By Eric Reed
The Great Wealth Transfer is coming. As baby boomers ages, their wealth remains important to tax and estate planners. More than 10,000 boomers turning 65 every day. Over the next 20 to 30 years trillions of dollars’ worth of wealth will transfer to their children. It will cause some changes for everyone.
The baby boomer generation holds the overwhelming majority of wealth in the United States. Exact estimates vary widely. Some sources estimate that the boomers hold roughly $15 trillion in assets. Others put the number close to $59 trillion or even $68 trillion.
Whatever the precise figure, though, it’s a lot.
The first thing to understand about the Great Wealth Transfer is just how substantial it is.

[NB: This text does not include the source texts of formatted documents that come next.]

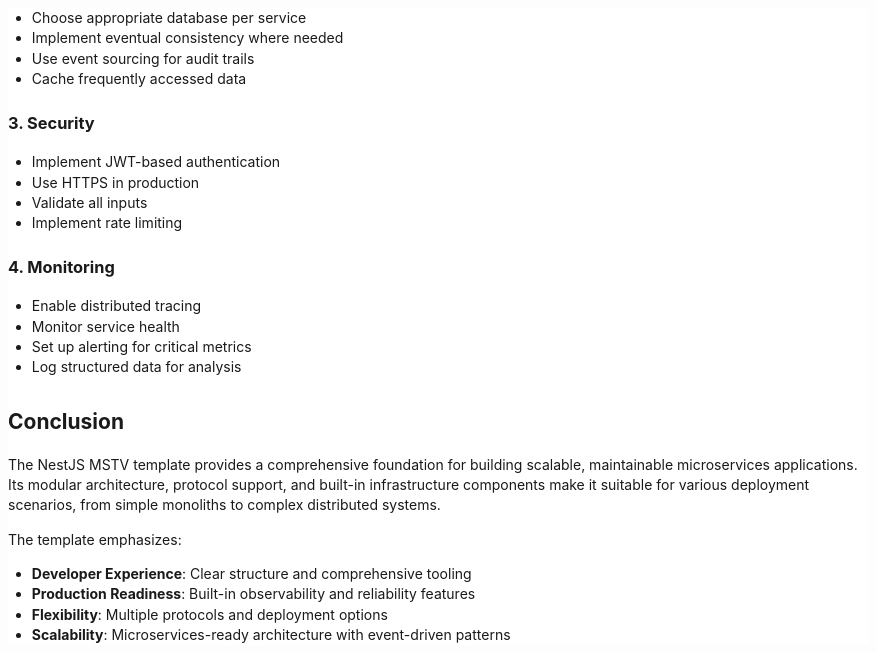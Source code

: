 - Choose appropriate database per service
- Implement eventual consistency where needed
- Use event sourcing for audit trails
- Cache frequently accessed data

### 3. Security

- Implement JWT-based authentication
- Use HTTPS in production
- Validate all inputs
- Implement rate limiting

### 4. Monitoring

- Enable distributed tracing
- Monitor service health
- Set up alerting for critical metrics
- Log structured data for analysis

## Conclusion

The NestJS MSTV template provides a comprehensive foundation for building scalable, maintainable microservices applications. Its modular architecture, protocol support, and built-in infrastructure components make it suitable for various deployment scenarios, from simple monoliths to complex distributed systems.

The template emphasizes:

- **Developer Experience**: Clear structure and comprehensive tooling
- **Production Readiness**: Built-in observability and reliability features
- **Flexibility**: Multiple protocols and deployment options
- **Scalability**: Microservices-ready architecture with event-driven patterns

The baby boomers have done quite well for themselves. For the first time in U.S. history a generation has lived better, more prosperous lives than its children. And it’s not even close. At time of writing the baby boomers held approximately 57%t of all the wealth and assets in the U.S. economy. By contrast their children, the millennial generation, owned roughly 3%.
This is not, historically speaking, normal. In 1990 the baby boomers were the same age as millennials are now. By that point, they had accumulated about 21% of the nation’s wealth. The difference is that ever since they have kept right on accumulating, leaving precious little for anyone else.
It didn’t happen by accident. As young adults, the boomers entered into arguably the best economy the United States, if not the world, has ever seen. Their parents paid the taxes necessary to keep university tuition low. That allowed boomers who attended college to graduate and start professional careers with little (if any) debt. Housing was plentiful. Strong labor protections ensured hat even high school graduates could buy homes on an hourly worker’s salary. Those homes would appreciate in value over time. So would the market-based retirement packages that many companies offered.Hoarded Wealth
The hard work and sacrifice of previous generations allowed the baby boomers to thrive in a postwar world. In their 30’s and 40’s, by the 1990’s, it became the boomers’ turn to maintain the institutions that had served them so well. They would now pay the taxes so that their children could go to school and start careers without the burden of crippling debt. Their generation could now maintain the labor protections that had allowed them to work minimum wage jobs at the 2020 equivalent of $12 per hour. They would now be in charge of expanding the housing opportunities that kept prices low when they needed to buy their first homes. It would cost some money, eating into profits, paychecks and property values, but their parents had made that sacrifice for them.
As a generation, the boomers said “nuts” to that.
Over the next 30 years America gradually dismantled the institutions that had enriched the baby boomers. Labor institutions withered, enriching the boomer generation that had aged into management positions at the expense of the Gen X and Millennial workers in the early stages of their careers. College tuition soared by more than 1,100%, due to the parade of tax cuts that baby boomers gave themselves at the expense of university funding.
And, particularly in the cities, new construction halted, pushing up the average price of housing by anywhere from 300% to 700%.
The Great Wealth Transfer is neither accident nor historical artifact. It is the result of a generation which inherited enormous prosperity, then made a collective decision to pull the ladder up behind them.What The Great Wealth Transfer Will Mean
The Great Wealth transfer will begin as boomers enter old age. Its oldest members, at time of writing, were approximately 74 years old, its youngest 56. (The baby boomer generation is generally defined as people born between 1946 and 1964.) They are squarely in the middle of entering retirement.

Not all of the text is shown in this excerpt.